LPG Vaporization and Entropy Calculator

How Do We Calculate the Vaporization Rate of Your LPG Mixture?

Our calculator uses advanced thermodynamic principles to predict whether your propane and butane mixture will undergo flash vaporization when passing through a restriction. Here's how to explain the process in simple language:

1. We Determine the Pure Vapor Pressures

​

For each component (propane and butane), we calculate the pressure exerted by their vapors at the temperature you specify. We use proven scientific equations (Antoine's Equation) that mathematically relate temperature to vapor pressure.

2. We calculate the vapor pressure of your mixture

​

Depending on the model you choose:

Ideal Model (Raoult): We simply average the pressures based on the percentage of each gas

Real Model (Margules): We adjust the calculation considering how different molecules interact with each other

3. We compare it to your downstream pressure

​

The moment of truth: if the pressure after the restriction (P₂) is lower than the vapor pressure we calculated, vaporization will occur! This is because the liquid cannot remain stable at that pressure.

4. We show you what percentage vaporizes

​

We don't just say "yes" or "no," but we calculate exactly what part of your mixture will change to vapor and what part will remain liquid, representing this in an easy-to-understand graph.

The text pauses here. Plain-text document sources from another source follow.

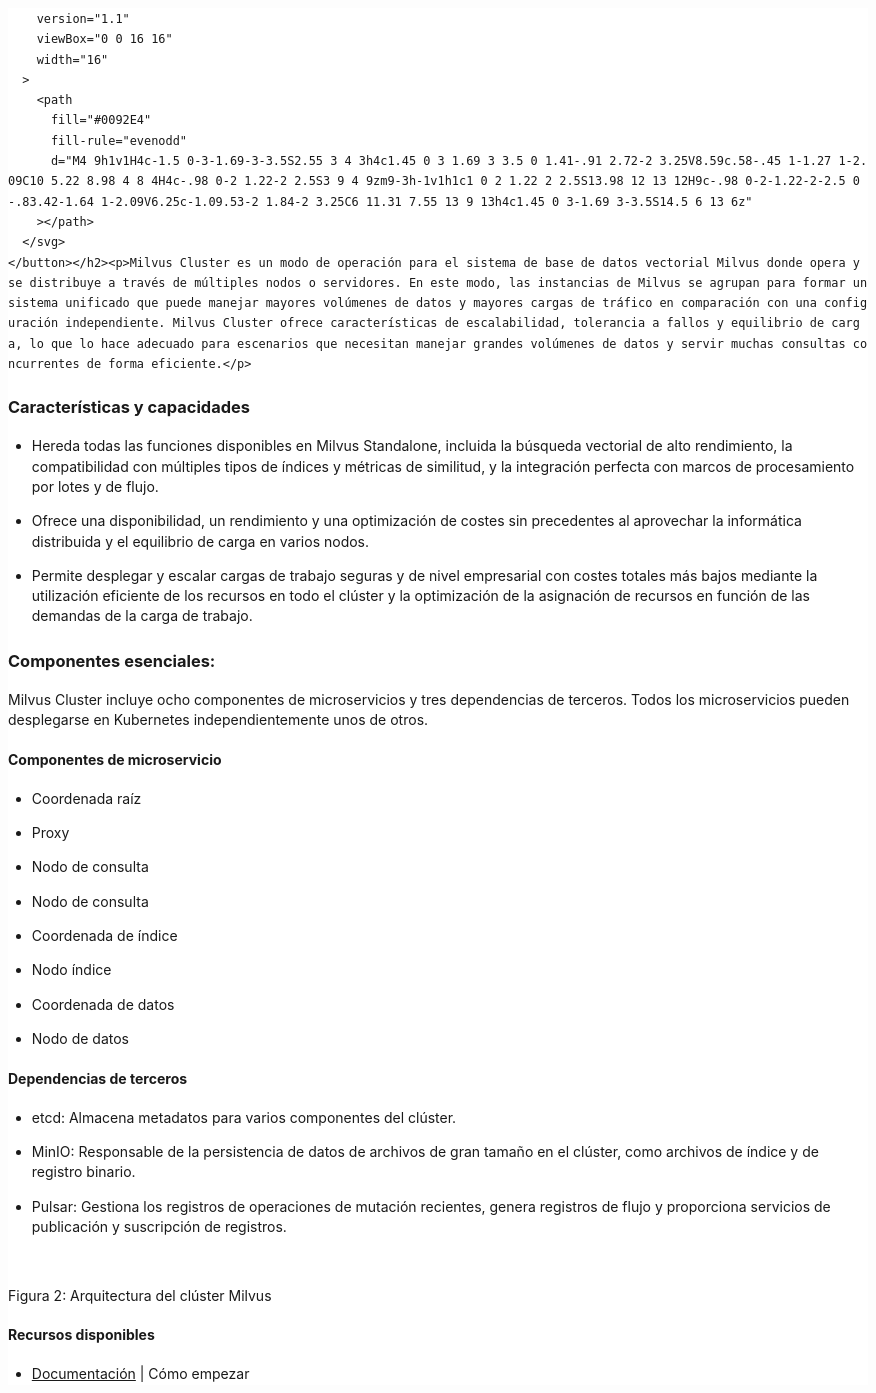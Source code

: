         version="1.1"
        viewBox="0 0 16 16"
        width="16"
      >
        <path
          fill="#0092E4"
          fill-rule="evenodd"
          d="M4 9h1v1H4c-1.5 0-3-1.69-3-3.5S2.55 3 4 3h4c1.45 0 3 1.69 3 3.5 0 1.41-.91 2.72-2 3.25V8.59c.58-.45 1-1.27 1-2.09C10 5.22 8.98 4 8 4H4c-.98 0-2 1.22-2 2.5S3 9 4 9zm9-3h-1v1h1c1 0 2 1.22 2 2.5S13.98 12 13 12H9c-.98 0-2-1.22-2-2.5 0-.83.42-1.64 1-2.09V6.25c-1.09.53-2 1.84-2 3.25C6 11.31 7.55 13 9 13h4c1.45 0 3-1.69 3-3.5S14.5 6 13 6z"
        ></path>
      </svg>
    </button></h2><p>Milvus Cluster es un modo de operación para el sistema de base de datos vectorial Milvus donde opera y se distribuye a través de múltiples nodos o servidores. En este modo, las instancias de Milvus se agrupan para formar un sistema unificado que puede manejar mayores volúmenes de datos y mayores cargas de tráfico en comparación con una configuración independiente. Milvus Cluster ofrece características de escalabilidad, tolerancia a fallos y equilibrio de carga, lo que lo hace adecuado para escenarios que necesitan manejar grandes volúmenes de datos y servir muchas consultas concurrentes de forma eficiente.</p>
<h3 id="Features-and-Capabilities" class="common-anchor-header">Características y capacidades</h3><ul>
<li><p>Hereda todas las funciones disponibles en Milvus Standalone, incluida la búsqueda vectorial de alto rendimiento, la compatibilidad con múltiples tipos de índices y métricas de similitud, y la integración perfecta con marcos de procesamiento por lotes y de flujo.</p></li>
<li><p>Ofrece una disponibilidad, un rendimiento y una optimización de costes sin precedentes al aprovechar la informática distribuida y el equilibrio de carga en varios nodos.</p></li>
<li><p>Permite desplegar y escalar cargas de trabajo seguras y de nivel empresarial con costes totales más bajos mediante la utilización eficiente de los recursos en todo el clúster y la optimización de la asignación de recursos en función de las demandas de la carga de trabajo.</p></li>
</ul>
<h3 id="Essential-components" class="common-anchor-header">Componentes esenciales:</h3><p>Milvus Cluster incluye ocho componentes de microservicios y tres dependencias de terceros. Todos los microservicios pueden desplegarse en Kubernetes independientemente unos de otros.</p>
<h4 id="Microservice-components" class="common-anchor-header">Componentes de microservicio</h4><ul>
<li><p>Coordenada raíz</p></li>
<li><p>Proxy</p></li>
<li><p>Nodo de consulta</p></li>
<li><p>Nodo de consulta</p></li>
<li><p>Coordenada de índice</p></li>
<li><p>Nodo índice</p></li>
<li><p>Coordenada de datos</p></li>
<li><p>Nodo de datos</p></li>
</ul>
<h4 id="Third-party-dependencies" class="common-anchor-header">Dependencias de terceros</h4><ul>
<li><p>etcd: Almacena metadatos para varios componentes del clúster.</p></li>
<li><p>MinIO: Responsable de la persistencia de datos de archivos de gran tamaño en el clúster, como archivos de índice y de registro binario.</p></li>
<li><p>Pulsar: Gestiona los registros de operaciones de mutación recientes, genera registros de flujo y proporciona servicios de publicación y suscripción de registros.</p></li>
</ul>
<p>
  <span class="img-wrapper">
    <img translate="no" src="https://assets.zilliz.com/Screenshot_2024_02_19_at_4_18_01_PM_88971280ed.png" alt="" class="doc-image" id="" />
    <span></span>
  </span>
</p>
<p>Figura 2: Arquitectura del clúster Milvus</p>
<h4 id="Available-Resources" class="common-anchor-header">Recursos disponibles</h4><ul>
<li><p><a href="https://milvus.io/docs/install_cluster-milvusoperator.md">Documentación</a> | Cómo empezar</p>
<ul>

5. We calculate the energy involved

We determine the entropy of vaporization, which tells you how much energy is required for this phase change—valuable information for designing efficient systems.

 

Model Limitations

 

1. Range of Validity
-Temperature: -50°C to 100°C (outside this range, results may lose accuracy).
-Pressure: Up to 20 bar (not applicable for cryogenic or ultra-high-pressure conditions).
-Composition: Only valid for binary mixtures of propane/butane. Does not consider:

• Impurities (methane, ethane, pentane).

• Additives (odorizers, corrosion inhibitors).

2. Calculation Assumptions

• Raoult's Law: Assumes ideal behavior (no molecular interactions).

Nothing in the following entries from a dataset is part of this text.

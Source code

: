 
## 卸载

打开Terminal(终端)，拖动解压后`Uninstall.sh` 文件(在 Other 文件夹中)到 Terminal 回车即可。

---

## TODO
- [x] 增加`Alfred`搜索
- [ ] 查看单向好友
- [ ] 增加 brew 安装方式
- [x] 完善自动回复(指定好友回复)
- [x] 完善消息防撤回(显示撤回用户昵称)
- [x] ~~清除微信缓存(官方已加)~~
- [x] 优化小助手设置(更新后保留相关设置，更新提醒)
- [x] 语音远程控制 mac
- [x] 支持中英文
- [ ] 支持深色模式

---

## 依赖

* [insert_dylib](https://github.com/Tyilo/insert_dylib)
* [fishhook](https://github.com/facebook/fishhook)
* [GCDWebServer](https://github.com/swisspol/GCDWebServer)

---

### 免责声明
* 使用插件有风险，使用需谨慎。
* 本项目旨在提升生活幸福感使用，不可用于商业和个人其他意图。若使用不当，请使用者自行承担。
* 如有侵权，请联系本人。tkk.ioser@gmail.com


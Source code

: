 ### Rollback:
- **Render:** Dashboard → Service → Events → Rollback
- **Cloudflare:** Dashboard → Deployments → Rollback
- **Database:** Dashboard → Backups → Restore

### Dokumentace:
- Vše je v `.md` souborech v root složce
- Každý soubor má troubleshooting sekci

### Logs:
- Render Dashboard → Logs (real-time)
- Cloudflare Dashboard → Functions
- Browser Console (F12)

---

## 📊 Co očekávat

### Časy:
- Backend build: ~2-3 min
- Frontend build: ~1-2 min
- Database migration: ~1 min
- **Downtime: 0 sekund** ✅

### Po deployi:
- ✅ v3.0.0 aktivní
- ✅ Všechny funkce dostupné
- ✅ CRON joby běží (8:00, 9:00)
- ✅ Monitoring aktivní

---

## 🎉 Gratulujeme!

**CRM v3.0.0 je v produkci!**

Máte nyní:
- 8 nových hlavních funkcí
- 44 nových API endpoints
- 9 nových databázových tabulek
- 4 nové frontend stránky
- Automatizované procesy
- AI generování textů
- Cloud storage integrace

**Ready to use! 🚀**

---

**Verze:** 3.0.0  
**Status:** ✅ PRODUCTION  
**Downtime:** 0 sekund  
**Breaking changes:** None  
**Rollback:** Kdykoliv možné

• Margules Model: Considers interactions, but with fixed coefficients (A₁₂ = 0.143, A₂₁ = 0.128).

• Antoine Equation: Reduced accuracy near the critical point (T > Tc).

3. Factors Not Considered
-Kinetic effects: Does not evaluate expansion rate or residence time.
-Heat losses: Assumes an adiabatic process (no heat exchange with the environment).
-Restriction geometry: Does not take into account the type of plate/valve (orifice, globe, etc.).

​

Uncertainty in Results

 

Vapor pressure (Pv) ±2-5% Antoine equation (experimental setup)

Composition ±1% Rounding in % propane/butane

Temperature ±0.5°C Thermocouple accuracy (if actual measurement is used)

Margules model ±3-8% Approximate interaction coefficients

*Reference values for standard conditions (25°C, 70/30 mixture).

​

Recommendations for Professional Use

✔ Validate with specialized software for critical designs. ✔ Consider a safety factor of 10-15% in industrial applications.
✔ Do not use for:

Pressure vessel design (ASME/API standards require more rigorous methods).

Blends with >5% other hydrocarbons.

Interpretation:

• If P₂ is within the uncertainty range of Pv, further analysis is recommended.

​

 

Final Note
This tool is useful for preliminary estimates, but technical decisions should be based on international standards (API, ISO) and experimental measurements.